Dr Tony Sewell: ‘When people are this desperate to silence you, you must be saying something true’

Dr Tony Sewell: “Reasonable people will look at this report and see this isn’t some extreme thing or a denial of racism – but an attempt to use evidence to help people”

Nine minutes on a Minneapolis street last May sparked a long, defiant summer of Black Lives Matter protests across Britain. Following George Floyd’s death, Boris Johnson launched the Commission on Race and Ethnic Disparities, to examine race relations in the UK – chaired by educationalist Dr Tony Sewell.

Now, as Minnesota police stand trial for using restraining methods that it is alleged killed Floyd, the publication of Sewell’s report last Wednesday has triggered fresh anger and racial recrimination on this side of the Atlantic.

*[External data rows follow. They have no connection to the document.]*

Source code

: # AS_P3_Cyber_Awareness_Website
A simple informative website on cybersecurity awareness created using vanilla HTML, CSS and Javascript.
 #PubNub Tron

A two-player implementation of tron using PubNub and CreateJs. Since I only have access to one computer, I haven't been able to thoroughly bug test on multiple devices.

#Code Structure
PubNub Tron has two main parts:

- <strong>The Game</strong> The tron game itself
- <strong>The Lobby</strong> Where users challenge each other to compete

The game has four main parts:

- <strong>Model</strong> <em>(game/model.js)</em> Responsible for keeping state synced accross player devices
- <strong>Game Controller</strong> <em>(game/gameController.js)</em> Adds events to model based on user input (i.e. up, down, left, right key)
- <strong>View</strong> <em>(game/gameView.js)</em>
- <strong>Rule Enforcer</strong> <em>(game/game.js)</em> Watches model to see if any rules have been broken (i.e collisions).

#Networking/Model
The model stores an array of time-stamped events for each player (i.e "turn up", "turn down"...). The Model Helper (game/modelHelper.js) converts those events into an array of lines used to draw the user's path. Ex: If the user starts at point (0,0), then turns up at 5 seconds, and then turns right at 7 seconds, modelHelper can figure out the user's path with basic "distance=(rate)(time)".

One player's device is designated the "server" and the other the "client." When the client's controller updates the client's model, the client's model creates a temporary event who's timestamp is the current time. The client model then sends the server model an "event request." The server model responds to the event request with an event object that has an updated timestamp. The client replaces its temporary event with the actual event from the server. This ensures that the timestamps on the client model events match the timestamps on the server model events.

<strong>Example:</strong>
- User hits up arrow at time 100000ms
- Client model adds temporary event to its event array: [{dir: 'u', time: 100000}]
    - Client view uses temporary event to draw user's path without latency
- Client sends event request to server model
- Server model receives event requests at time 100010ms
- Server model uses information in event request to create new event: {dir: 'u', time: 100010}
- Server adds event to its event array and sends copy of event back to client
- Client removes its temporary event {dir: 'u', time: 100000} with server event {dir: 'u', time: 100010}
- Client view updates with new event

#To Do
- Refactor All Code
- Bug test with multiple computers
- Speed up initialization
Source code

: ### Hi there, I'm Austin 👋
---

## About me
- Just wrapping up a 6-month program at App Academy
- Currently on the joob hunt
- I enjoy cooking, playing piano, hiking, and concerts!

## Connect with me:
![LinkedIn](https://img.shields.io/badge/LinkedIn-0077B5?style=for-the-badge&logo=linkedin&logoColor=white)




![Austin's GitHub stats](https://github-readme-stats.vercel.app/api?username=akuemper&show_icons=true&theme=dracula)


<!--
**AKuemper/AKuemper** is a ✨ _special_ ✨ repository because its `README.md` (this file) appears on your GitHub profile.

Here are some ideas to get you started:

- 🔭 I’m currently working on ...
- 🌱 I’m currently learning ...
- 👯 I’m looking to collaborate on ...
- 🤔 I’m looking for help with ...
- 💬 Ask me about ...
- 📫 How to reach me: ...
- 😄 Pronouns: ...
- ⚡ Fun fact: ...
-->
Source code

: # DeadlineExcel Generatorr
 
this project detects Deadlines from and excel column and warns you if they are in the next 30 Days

The study was compiled by 10 independent commissioners – nine of whom are black or Asian. Sewell himself is the London-born son of Jamaican parents, part of the Windrush generation who came to Britain in the 1950s.

Yet this exhaustive 258-page data-driven report finds that, when it comes to the life chances of the 13 per cent of the UK population from ethnic minorities, “impediments and disparities do exist, but are varied and ironically very few of them are directly to do with racism”. The commissioners “no longer see a Britain where the system is deliberately rigged against ethnic minorities,” the report concludes. “Britain should be seen as a model for other white-majority countries”.

Over recent months, there have been public clashes over traditional hymns, the Union Jack and colonial-era statues. Some commentators say post-Brexit Britain has sunk into a “culture war”.

But even within this context, the venality of the response to Sewell’s Government-commissioned study – which acknowledges that “outright racism still exists in the UK” but highlights “a reluctance to acknowledge Britain has become open and fairer” – has been astonishing.